AIM OF THE EXERCISE: Return a copy of every line in the data below that contains "oposição".

THE DATA:
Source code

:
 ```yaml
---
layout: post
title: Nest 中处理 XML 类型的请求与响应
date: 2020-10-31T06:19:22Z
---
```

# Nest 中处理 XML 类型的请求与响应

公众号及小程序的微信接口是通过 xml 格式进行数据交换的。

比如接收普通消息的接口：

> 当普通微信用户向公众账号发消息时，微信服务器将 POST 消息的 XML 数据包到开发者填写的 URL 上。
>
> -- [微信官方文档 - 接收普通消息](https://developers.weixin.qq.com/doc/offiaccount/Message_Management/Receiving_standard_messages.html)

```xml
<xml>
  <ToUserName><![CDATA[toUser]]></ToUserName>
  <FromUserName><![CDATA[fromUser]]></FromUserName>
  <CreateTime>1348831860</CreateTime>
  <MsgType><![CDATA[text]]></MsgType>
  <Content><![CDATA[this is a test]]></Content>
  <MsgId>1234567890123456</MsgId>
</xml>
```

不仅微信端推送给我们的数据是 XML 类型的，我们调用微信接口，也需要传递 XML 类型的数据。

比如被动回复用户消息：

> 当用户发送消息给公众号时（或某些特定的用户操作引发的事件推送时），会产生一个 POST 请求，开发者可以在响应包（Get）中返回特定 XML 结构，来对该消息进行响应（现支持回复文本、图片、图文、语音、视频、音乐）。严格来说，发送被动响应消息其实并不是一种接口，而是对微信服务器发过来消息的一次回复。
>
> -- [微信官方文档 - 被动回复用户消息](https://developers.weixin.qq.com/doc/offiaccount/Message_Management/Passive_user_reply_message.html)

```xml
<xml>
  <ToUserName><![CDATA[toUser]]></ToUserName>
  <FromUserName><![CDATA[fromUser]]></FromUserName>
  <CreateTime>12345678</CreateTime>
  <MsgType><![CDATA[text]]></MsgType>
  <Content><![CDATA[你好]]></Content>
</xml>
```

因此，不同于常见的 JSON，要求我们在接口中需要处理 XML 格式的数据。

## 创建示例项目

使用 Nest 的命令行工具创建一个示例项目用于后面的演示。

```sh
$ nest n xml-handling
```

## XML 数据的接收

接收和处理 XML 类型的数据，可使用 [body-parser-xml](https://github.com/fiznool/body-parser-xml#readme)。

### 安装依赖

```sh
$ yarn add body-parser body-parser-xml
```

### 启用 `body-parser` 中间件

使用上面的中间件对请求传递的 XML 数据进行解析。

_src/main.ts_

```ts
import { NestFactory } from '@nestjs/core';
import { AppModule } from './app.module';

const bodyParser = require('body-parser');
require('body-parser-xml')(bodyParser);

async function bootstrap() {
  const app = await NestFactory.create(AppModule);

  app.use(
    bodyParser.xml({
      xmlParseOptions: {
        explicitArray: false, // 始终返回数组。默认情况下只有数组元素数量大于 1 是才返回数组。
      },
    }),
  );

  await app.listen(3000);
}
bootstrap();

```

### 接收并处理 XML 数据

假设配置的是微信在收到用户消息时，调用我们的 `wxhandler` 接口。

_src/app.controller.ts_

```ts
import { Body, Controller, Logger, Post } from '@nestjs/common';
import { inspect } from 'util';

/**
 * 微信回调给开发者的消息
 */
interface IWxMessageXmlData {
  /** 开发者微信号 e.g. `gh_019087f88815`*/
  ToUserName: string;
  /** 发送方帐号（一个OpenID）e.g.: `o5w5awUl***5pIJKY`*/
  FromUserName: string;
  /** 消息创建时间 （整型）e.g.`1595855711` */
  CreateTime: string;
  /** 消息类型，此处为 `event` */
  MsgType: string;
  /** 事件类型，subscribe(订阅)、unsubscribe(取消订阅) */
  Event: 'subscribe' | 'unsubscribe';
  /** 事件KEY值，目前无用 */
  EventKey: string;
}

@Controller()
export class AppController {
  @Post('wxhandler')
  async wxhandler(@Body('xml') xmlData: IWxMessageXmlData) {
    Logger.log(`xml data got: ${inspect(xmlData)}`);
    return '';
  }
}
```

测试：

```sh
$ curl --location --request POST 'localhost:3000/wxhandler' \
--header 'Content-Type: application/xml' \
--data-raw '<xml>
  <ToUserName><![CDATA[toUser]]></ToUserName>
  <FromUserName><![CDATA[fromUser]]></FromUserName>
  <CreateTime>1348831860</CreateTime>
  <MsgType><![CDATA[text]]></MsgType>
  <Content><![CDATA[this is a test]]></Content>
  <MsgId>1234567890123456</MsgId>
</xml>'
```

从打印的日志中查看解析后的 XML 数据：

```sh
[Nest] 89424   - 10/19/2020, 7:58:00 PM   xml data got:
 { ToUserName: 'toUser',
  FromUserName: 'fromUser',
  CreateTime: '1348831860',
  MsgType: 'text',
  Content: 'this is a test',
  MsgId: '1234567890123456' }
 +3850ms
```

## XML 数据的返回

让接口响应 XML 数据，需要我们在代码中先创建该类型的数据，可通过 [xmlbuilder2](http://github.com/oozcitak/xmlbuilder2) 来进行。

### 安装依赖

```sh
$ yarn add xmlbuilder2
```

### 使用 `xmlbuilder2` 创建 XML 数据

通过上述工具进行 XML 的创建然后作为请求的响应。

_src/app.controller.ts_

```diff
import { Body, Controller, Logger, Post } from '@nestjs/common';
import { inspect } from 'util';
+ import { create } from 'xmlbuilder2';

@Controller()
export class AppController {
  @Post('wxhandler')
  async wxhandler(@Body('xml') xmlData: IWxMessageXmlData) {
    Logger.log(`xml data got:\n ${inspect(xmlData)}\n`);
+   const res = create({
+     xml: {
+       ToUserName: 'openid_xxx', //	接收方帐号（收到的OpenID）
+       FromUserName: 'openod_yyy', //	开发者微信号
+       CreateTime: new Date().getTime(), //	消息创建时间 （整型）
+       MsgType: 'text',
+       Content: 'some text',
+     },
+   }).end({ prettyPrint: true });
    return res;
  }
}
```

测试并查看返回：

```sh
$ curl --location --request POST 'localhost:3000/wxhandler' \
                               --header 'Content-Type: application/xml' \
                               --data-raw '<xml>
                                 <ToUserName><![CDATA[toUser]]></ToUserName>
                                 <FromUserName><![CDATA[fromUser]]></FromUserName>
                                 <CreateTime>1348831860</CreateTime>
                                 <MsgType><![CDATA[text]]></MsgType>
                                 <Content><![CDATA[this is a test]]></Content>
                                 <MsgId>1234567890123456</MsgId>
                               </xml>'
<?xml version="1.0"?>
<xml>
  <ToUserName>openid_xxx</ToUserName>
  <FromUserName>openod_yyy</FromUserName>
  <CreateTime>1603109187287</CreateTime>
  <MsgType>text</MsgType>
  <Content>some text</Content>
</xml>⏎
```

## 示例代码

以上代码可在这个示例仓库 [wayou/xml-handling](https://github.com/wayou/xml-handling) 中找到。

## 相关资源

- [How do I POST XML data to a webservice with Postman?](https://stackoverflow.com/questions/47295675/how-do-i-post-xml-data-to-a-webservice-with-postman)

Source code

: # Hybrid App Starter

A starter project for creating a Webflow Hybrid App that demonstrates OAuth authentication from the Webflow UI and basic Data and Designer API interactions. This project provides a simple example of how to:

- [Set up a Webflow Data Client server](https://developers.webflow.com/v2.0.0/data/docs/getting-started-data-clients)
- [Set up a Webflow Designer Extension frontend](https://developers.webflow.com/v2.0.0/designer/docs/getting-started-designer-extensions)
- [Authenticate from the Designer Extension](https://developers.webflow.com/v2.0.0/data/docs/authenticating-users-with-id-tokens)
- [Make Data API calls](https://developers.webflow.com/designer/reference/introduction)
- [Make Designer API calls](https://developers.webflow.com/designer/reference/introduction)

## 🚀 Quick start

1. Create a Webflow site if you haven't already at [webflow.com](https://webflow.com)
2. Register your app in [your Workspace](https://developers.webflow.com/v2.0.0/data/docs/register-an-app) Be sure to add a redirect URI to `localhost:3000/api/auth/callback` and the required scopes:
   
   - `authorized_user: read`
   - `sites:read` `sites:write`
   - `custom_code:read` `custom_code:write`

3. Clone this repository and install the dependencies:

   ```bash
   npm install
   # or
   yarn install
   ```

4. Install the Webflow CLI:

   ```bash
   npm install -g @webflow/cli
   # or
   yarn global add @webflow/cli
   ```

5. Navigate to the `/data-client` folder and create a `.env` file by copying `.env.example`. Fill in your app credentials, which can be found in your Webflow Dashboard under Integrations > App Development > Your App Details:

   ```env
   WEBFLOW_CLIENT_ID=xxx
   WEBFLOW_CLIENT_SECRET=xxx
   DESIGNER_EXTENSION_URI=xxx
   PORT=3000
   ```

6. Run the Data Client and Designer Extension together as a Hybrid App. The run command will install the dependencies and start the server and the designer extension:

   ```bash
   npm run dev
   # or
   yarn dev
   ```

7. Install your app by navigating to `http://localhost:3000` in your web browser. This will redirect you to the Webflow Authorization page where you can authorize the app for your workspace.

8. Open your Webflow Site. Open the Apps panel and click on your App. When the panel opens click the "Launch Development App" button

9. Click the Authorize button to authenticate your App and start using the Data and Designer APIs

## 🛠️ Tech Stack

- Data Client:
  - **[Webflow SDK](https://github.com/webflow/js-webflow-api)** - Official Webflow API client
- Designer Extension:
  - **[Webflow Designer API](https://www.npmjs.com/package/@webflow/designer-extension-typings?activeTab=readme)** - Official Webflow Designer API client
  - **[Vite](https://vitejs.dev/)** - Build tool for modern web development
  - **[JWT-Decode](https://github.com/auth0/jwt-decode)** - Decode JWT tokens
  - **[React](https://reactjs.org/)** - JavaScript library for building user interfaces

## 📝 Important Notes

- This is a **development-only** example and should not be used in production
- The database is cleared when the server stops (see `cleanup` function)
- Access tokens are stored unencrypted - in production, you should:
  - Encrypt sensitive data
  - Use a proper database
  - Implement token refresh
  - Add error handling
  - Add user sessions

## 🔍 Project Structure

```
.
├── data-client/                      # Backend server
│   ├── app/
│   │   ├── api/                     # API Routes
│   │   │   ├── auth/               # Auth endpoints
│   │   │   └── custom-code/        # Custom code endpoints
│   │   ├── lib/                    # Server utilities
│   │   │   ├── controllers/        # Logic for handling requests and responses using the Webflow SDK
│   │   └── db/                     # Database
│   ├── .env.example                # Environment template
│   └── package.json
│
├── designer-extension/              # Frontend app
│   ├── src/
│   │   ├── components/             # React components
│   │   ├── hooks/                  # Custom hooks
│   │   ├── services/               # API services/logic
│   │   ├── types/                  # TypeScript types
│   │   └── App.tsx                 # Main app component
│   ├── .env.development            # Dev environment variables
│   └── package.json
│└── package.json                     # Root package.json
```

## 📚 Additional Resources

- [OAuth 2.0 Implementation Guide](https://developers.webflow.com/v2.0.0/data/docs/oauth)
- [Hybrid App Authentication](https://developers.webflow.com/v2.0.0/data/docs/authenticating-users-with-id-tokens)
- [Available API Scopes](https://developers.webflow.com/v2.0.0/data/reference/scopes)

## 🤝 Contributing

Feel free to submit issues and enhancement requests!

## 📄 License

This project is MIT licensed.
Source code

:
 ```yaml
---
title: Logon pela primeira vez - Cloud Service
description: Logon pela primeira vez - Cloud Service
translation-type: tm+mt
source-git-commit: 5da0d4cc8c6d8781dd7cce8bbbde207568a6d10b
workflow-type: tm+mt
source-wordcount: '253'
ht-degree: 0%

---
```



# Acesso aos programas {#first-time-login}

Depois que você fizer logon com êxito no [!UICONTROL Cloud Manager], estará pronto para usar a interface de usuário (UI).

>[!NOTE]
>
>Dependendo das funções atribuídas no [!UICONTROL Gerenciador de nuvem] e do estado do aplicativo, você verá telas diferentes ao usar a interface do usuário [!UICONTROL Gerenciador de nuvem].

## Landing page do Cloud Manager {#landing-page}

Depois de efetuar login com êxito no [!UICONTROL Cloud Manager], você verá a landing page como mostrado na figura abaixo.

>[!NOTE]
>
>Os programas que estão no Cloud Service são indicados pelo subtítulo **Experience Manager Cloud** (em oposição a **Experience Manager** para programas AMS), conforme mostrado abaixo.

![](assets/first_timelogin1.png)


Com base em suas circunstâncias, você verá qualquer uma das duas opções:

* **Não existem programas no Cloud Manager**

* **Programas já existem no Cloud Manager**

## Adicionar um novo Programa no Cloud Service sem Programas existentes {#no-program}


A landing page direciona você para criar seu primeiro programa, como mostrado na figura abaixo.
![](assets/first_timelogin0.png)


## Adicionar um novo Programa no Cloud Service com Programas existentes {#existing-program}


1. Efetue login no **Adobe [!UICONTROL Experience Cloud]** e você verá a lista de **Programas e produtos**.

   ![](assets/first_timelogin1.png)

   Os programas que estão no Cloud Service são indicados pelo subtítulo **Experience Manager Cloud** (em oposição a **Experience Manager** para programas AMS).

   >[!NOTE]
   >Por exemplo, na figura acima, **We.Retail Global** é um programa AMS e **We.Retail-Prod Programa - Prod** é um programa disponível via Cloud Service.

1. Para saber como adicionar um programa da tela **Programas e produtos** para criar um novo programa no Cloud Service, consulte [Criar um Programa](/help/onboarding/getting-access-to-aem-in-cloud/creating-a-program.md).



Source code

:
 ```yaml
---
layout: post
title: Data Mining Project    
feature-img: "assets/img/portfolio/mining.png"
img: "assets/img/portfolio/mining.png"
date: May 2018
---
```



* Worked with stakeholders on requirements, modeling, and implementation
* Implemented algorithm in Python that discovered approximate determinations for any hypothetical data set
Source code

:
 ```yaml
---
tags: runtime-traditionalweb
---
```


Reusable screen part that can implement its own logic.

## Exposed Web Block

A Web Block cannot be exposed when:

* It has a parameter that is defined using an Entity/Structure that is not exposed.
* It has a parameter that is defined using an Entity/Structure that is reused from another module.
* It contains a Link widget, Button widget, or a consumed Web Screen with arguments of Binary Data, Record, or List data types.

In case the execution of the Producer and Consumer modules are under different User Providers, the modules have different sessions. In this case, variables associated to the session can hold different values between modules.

SOLUTION BELOW:
>Os programas que estão no Cloud Service são indicados pelo subtítulo **Experience Manager Cloud** (em oposição a **Experience Manager** para programas AMS), conforme mostrado abaixo.
   Os programas que estão no Cloud Service são indicados pelo subtítulo **Experience Manager Cloud** (em oposição a **Experience Manager** para programas AMS).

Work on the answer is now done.